On espère maintenant que toutes ces questions seront réglées quelque part ce printemps, afin que de premières versions juridiques (en français et en anglais) de l’entente complète soient prêtes en juillet, a expliqué Jean Charest, qui a rappelé avoir été l’un des instigateurs de ce projet de traité de nouvelle génération en 2007. Ensuite, il faudra traduire ces textes juridiques dans les 21 autres langues officielles de l’Union européenne (UE), ce qui devrait nécessiter de six à huit mois de plus. Ce n’est qu’après ce travail, soit « pas avant la première partie de 2015 », qu’un éventuel traité pourrait être soumis aux élus des deux côtés de l’Atlantique en vue de sa ratification.

Sautes d’humeur

Il ne devrait pas être trop difficile d’obtenir le feu vert des parlements canadien et provinciaux, estime Jean Charest, qui est aujourd’hui associé au sein de la firme d’avocats McCarthy Tétrault. « Ici, du côté canadien, c’est relativement simple. À notre grand étonnement, la totalité des provinces est d’accord. »

Mais l’affaire pourrait être plus compliquée en Europe, a-t-il expliqué. Négocié par la Commission européenne, qui agit, depuis Bruxelles, comme pouvoir exécutif de l’Union européenne, l’éventuel traité devra d’abord être accepté par les gouvernements des 28 pays membres, avant d’être soumis, pour la première fois en vertu de nouvelles règles européennes, au vote des députés du Parlement européen basé à Strasbourg. La Commission européenne ne croit pas, par ailleurs, qu’on devra aussi aller devant les parlements nationaux de chaque pays.

On ne sait pas comment l’AECG serait reçu par les membres du Parlement européen qui retourneront devant les électeurs au mois de mai, a commenté Jean Charest. Ce que l’on sait, dit-il, c’est que l’humeur en Europe, ces temps-ci, est plutôt au repli sur soi. « Les élections en France sont un reflet du sentiment que nous retrouvons en Europe, avec une poussée vers la droite. C’est une chose que nous surveillons de très près », a-t-il dit des élections municipales françaises, dont c’était le premier tour ce week-end et où les candidats d’extrême droite du Front national ont fait une grande avancée.

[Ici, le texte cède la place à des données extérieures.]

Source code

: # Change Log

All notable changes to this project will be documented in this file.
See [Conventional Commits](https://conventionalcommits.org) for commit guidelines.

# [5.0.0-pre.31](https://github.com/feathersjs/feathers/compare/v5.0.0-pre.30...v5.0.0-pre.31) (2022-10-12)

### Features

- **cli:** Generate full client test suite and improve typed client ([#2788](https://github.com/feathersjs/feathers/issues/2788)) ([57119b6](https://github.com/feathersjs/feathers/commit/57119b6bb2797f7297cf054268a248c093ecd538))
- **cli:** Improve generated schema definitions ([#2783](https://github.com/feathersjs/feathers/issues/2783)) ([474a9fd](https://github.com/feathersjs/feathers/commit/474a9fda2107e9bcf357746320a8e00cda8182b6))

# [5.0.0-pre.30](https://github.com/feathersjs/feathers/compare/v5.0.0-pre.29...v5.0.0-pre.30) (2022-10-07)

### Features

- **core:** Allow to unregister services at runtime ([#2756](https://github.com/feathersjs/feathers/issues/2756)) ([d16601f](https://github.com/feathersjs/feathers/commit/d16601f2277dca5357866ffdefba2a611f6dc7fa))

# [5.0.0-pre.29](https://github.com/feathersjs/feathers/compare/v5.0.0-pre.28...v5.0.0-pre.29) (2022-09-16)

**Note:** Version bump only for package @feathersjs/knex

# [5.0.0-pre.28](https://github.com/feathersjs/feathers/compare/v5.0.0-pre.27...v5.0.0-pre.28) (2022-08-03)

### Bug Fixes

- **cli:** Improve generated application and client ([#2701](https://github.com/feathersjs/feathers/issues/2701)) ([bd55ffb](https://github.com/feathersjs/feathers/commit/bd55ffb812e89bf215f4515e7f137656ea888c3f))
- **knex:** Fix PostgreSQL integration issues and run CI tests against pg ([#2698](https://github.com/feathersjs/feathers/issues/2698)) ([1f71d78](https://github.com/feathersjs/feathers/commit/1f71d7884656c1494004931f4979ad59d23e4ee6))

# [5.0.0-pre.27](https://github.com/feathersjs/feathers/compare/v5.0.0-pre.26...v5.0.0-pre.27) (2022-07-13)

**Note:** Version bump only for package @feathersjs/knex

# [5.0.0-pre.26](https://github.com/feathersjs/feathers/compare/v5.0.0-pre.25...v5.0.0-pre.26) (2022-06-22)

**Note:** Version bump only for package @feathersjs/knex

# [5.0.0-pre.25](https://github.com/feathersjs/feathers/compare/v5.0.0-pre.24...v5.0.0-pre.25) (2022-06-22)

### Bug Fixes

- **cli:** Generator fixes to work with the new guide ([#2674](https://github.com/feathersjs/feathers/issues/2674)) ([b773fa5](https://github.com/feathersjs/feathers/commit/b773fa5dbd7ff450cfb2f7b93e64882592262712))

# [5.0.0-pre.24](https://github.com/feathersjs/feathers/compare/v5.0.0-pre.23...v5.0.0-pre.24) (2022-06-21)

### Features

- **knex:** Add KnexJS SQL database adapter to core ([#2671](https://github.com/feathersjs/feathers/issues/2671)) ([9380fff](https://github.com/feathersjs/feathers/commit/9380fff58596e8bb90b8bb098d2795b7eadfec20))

Le mot d’ordre que se sont donné les négociateurs et les gouvernements dans ce contexte est d’aller le plus vite possible dans la conclusion et la ratification d’une entente. « Plus long est le processus, plus grand est le risque d’imprévus. »

Une réponse à la Chine

De ce point de vue, les partisans de l’AECG sont relativement bien servis par le contexte international, a estimé l’ancien chef libéral qui ne s’est permis que quelques petites allusions amusées aux élections québécoises en cours et qui a ensuite fui les questions des journalistes par la porte des cuisines. Il a admis que les autorités européennes pourraient décider de remettre à plus tard la conclusion de leurs discussions avec le Canada en attendant la conclusion d’autres négociations mises en branle avec les États-Unis. Il pense toutefois qu’on préférera faire le contraire, afin de pouvoir s’appuyer sur le précédent canado-européen face aux Américains.

La montée en force de la Chine constitue aussi, selon lui, une puissante incitation, pour les économies occidentales, à ne pas laisser à d’autres le soin de fixer les futures normes commerciales internationales.

L’extrême tension entre la Russie et l’Ukraine, et le risque qu’elle fait notamment peser sur l’approvisionnement en gaz naturel de l’Europe de l’Ouest, n’est qu’une raison de plus de resserrer les liens transatlantiques.

Considéré comme le projet de traité commercial le plus ambitieux entrepris par le Canada, l’AECG porte sur un vaste ensemble d’enjeux, dont le commerce des biens et services, la coopération réglementaire, les contrats publics, l’agriculture, la protection des investisseurs et la mobilité de la main-d’oeuvre. L’entente de principe, annoncée en octobre, était venue après quatre ans et demi de négociations.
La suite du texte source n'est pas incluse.